In effect, the mythical frontier represented and attempt to embody the perfect degree of assimilation in which both the old and new identities came together."(Engle 742) America was a land founded by men breaking away from colonial powers.

But once a new government has been established, and particularly after a Civil War dictated that the federal Union government's laws were here to stay and not to be dissolved by the individual will and local governance, the question arose how to keep those ideals living and embodied in daily life of the national character? The answer was: 'Go West young man!' Thus, "the frontier, as a realm of limitless possibilities and few social controls, hovers, grail-like, in the American psyche, the dream our national identity is based on, but a dream that's always somehow, just vanishing away" (Miller 540) Even if one feels spiritually dead, and one's name is mud in one's local community, one can always transplant one's identity in the Western frontier, and find a new identity in a new America.

However, the sense of 'vanishing' is conveyed in the fact that one must constantly fight to protect one's land in the frontier, and that others are coming to take away one's freedom through laws, civilization, and bringing the institutions one was fleeing to the Wild Western town.

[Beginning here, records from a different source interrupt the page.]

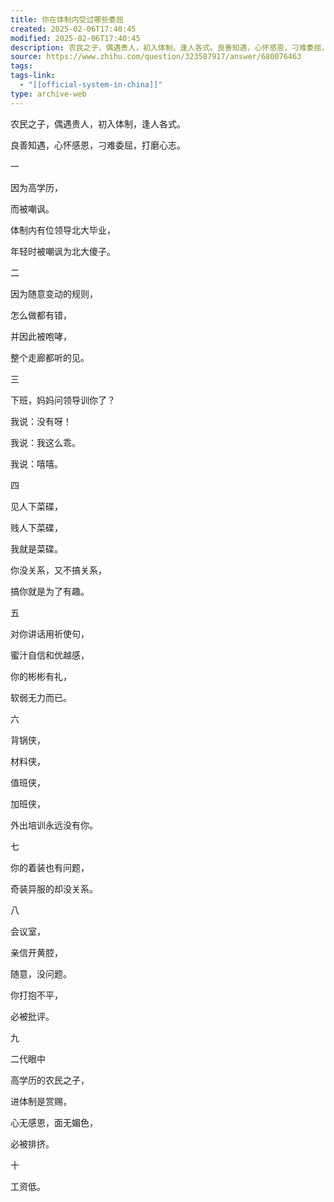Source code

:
 ```yaml
---
title: 你在体制内受过哪些委屈
created: 2025-02-06T17:40:45
modified: 2025-02-06T17:40:45
description: 农民之子，偶遇贵人，初入体制，逢人各式。良善知遇，心怀感恩，刁难委屈，打磨心志。一因为高学历，而被…
source: https://www.zhihu.com/question/323587917/answer/680076463
tags: 
tags-link:
  - "[[official-system-in-china]]"
type: archive-web
---
```

农民之子，偶遇贵人，初入体制，逢人各式。

良善知遇，心怀感恩，刁难委屈，打磨心志。

一

因为高学历，

而被嘲讽。

体制内有位领导北大毕业，

年轻时被嘲讽为北大傻子。

二

因为随意变动的规则，

怎么做都有错，

并因此被咆哮，

整个走廊都听的见。

三

下班，妈妈问领导训你了？

我说：没有呀！

我说：我这么乖。

我说：嘻嘻。

四

见人下菜碟，

贱人下菜碟，

我就是菜碟。

你没关系，又不搞关系，

搞你就是为了有趣。

五

对你讲话用祈使句，

蜜汁自信和优越感，

你的彬彬有礼，

软弱无力而已。

六

背锅侠，

材料侠，

值班侠，

加班侠，

外出培训永远没有你。

七

你的着装也有问题，

奇装异服的却没关系。

八

会议室，

亲信开黄腔，

随意，没问题。

你打抱不平，

必被批评。

九

二代眼中

高学历的农民之子，

进体制是赏赐，

心无感恩，面无媚色，

必被排挤。

十

工资低。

The only solution is to go West again, of course, until one finds one's self in California.

"The frontier, as reality and as a symbol, is what has shaped the American way of doing things and the American sense of what's worth doing." (Shames 58) What is worthy is not building laws and a community, or protective and collective structures, but making money and leaving home, and seeking wide-open spaces. This sense of an expanding America and a limitless frontier that is still somehow constantly vanishing often creates identifiable threats in the form of others -- of white women, and Native American peoples.

The myth of the Western portrays the man who is alone, free of female influence -- or who must cast away negative female influences to realize and embody his true masculine self. The coming of women means the coming of civilization, and the original inhabitants of the West must be done away with if men, American men, are able to fully enjoy and realize their masculine freedom, free of government and female control. This myth holds true today,.